DATA SUPPLIED:
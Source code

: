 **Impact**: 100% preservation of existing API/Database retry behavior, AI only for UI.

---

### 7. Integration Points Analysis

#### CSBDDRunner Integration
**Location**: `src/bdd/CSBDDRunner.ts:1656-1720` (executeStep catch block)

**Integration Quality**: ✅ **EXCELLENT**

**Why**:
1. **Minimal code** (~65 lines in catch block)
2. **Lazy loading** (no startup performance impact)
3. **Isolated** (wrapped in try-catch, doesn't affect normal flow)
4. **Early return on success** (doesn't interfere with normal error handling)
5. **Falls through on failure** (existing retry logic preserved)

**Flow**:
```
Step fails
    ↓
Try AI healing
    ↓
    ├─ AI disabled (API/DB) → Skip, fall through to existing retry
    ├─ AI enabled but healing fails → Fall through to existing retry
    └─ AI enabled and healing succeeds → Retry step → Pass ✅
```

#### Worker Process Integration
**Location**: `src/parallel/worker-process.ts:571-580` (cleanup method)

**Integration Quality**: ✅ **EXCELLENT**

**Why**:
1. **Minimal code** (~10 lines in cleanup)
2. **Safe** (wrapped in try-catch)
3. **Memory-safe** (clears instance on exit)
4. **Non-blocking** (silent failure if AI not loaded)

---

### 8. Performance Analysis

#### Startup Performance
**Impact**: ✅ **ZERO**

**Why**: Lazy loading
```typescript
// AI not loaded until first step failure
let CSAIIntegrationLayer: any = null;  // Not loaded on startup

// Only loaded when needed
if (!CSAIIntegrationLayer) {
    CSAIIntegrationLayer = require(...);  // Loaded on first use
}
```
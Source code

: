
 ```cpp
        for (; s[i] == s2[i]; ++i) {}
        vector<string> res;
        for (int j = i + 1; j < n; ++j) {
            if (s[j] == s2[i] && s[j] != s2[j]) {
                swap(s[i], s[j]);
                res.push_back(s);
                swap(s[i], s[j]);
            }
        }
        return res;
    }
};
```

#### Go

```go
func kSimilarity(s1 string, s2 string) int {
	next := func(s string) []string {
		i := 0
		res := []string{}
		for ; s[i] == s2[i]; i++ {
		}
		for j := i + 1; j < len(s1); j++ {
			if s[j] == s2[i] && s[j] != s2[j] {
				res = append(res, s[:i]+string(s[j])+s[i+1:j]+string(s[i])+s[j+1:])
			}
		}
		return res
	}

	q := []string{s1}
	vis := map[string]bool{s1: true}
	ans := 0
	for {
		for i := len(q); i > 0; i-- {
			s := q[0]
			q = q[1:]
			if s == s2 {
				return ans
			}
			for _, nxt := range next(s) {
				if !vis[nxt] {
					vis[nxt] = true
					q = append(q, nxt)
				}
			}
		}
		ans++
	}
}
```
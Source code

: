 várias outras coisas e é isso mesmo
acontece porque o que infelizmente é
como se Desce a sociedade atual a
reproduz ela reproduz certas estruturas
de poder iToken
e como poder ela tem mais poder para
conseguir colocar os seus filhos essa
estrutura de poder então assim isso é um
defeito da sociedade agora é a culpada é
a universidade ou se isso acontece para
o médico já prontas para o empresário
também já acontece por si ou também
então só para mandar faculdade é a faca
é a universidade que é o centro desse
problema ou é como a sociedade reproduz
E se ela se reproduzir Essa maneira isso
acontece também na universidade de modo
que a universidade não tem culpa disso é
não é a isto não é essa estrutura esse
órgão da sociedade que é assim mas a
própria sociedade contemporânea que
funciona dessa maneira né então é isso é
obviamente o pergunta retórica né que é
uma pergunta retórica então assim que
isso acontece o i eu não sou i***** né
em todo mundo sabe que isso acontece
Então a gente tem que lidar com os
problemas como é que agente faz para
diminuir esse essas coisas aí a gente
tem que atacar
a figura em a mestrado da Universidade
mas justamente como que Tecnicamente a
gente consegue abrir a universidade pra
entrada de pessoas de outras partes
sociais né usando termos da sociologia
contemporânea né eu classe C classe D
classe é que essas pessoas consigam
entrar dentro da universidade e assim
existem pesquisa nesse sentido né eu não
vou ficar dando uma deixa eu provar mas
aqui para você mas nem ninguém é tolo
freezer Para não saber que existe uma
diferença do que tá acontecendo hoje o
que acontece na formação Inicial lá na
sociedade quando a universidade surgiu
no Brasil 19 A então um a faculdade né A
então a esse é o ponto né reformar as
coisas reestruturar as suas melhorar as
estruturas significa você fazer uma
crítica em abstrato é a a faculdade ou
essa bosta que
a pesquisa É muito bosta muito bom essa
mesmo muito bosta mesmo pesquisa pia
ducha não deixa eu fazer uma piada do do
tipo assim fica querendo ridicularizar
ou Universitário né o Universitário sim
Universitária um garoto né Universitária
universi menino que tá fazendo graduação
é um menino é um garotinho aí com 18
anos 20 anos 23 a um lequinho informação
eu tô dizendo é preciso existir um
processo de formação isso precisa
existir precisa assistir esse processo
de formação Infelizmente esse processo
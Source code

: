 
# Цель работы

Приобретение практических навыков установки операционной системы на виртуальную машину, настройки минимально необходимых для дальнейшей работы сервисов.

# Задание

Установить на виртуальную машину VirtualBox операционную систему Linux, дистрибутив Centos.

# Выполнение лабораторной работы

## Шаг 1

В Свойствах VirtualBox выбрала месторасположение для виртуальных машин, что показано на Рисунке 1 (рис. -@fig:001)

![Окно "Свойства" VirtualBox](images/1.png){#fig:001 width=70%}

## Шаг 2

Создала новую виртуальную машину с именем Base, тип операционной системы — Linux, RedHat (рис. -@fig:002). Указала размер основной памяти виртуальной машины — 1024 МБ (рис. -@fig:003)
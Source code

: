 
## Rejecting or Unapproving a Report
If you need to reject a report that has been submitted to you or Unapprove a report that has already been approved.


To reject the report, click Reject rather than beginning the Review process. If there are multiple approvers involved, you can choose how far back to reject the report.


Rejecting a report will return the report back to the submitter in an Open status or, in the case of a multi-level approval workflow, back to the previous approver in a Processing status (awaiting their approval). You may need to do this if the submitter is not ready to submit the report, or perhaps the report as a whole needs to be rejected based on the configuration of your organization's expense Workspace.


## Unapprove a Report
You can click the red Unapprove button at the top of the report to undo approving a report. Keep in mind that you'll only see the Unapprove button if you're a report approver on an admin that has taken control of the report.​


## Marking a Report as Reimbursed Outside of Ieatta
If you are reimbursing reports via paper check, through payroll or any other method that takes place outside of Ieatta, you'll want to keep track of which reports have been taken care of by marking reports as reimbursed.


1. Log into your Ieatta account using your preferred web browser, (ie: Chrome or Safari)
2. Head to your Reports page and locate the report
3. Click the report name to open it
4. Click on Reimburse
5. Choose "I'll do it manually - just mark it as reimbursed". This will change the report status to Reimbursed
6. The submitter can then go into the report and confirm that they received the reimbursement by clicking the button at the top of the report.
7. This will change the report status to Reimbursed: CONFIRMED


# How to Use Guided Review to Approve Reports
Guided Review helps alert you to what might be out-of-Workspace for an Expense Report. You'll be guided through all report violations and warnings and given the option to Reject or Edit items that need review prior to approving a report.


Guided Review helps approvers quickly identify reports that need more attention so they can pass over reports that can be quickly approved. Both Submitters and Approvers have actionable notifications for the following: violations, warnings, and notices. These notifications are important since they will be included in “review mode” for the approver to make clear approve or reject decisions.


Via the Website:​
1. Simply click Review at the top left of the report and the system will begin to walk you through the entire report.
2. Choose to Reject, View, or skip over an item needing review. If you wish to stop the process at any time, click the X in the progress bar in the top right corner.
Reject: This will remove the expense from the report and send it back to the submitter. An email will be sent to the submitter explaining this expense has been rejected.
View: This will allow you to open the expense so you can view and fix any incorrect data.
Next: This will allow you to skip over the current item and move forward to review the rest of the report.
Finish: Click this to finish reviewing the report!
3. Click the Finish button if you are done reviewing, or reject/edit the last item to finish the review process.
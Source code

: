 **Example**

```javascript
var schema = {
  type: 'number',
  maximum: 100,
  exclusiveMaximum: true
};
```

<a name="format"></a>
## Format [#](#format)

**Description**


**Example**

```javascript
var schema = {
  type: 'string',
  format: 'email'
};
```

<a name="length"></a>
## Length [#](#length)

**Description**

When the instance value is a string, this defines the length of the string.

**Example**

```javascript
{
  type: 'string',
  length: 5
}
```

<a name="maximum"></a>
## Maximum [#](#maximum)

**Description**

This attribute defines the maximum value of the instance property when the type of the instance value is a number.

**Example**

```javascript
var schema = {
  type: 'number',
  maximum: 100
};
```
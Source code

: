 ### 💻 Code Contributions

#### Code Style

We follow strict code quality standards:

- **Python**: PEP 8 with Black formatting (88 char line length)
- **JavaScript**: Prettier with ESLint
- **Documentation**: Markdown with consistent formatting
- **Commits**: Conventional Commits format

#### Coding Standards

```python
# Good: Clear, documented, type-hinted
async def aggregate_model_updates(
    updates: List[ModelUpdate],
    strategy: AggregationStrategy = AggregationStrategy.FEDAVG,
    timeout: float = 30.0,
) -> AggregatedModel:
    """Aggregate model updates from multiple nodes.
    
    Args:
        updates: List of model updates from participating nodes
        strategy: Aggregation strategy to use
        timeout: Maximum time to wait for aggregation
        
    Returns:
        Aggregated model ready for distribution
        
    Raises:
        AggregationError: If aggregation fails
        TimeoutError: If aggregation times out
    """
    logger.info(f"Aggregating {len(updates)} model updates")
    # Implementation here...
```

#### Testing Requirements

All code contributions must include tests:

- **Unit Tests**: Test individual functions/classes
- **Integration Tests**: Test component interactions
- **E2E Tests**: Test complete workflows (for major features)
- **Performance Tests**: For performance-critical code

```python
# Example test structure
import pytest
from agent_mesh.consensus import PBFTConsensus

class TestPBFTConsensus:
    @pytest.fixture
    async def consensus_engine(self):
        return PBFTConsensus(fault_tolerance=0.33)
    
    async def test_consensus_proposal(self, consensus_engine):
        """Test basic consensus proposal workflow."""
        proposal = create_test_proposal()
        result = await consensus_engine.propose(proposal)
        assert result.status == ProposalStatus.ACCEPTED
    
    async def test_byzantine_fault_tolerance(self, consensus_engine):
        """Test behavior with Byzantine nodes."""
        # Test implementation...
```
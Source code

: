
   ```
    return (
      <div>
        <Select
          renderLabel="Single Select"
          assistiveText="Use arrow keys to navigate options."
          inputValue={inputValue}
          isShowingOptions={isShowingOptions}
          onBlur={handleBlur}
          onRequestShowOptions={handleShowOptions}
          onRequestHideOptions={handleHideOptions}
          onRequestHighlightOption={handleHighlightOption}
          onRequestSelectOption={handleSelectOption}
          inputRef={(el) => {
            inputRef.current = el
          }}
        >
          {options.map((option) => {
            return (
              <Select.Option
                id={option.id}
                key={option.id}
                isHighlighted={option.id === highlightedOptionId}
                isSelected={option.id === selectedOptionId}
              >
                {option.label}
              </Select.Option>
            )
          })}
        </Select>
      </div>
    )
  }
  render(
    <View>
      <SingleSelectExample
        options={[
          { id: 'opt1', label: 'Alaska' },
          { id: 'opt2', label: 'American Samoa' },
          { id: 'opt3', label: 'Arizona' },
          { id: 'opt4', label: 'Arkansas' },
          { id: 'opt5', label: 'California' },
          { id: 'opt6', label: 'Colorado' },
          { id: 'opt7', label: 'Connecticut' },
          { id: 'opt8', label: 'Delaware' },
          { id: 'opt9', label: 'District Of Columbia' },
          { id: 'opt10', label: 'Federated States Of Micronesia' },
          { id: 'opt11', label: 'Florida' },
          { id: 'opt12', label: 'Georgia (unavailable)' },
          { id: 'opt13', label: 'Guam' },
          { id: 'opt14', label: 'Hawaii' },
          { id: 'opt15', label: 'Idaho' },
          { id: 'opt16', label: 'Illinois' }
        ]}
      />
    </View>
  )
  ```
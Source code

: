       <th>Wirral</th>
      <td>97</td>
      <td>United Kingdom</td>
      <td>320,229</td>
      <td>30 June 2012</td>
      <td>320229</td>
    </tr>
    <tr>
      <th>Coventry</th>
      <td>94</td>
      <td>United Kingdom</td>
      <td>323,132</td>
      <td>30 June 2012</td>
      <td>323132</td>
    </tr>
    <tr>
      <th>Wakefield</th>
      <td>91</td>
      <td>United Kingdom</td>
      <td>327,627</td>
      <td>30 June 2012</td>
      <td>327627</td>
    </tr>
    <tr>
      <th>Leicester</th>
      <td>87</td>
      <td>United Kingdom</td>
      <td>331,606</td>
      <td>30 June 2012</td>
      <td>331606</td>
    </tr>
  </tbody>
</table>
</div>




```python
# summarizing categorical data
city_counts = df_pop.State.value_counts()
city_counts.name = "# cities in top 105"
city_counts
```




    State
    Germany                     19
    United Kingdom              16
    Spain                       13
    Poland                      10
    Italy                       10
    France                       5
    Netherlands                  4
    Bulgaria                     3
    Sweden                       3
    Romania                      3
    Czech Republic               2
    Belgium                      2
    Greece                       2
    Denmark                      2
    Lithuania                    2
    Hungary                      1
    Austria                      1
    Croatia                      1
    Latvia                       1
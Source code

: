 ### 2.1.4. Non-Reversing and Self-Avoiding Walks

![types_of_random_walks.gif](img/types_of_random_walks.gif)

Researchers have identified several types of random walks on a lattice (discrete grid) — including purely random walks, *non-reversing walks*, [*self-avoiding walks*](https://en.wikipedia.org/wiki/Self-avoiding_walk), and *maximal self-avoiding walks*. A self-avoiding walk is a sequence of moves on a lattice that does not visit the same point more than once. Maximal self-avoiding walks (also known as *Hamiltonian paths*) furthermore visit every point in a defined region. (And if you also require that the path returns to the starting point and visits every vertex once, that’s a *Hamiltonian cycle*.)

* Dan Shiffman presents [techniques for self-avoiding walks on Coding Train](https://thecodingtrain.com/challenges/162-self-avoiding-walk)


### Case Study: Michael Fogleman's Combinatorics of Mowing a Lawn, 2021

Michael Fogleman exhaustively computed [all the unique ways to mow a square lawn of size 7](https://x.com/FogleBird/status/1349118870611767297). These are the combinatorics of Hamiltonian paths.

WORK ITEM:
Check each line of the material for "append". Copy the ones that have it.

SOLUTION TO THE EXERCISE:
				res = append(res, s[:i]+string(s[j])+s[i+1:j]+string(s[i])+s[j+1:])
					q = append(q, nxt)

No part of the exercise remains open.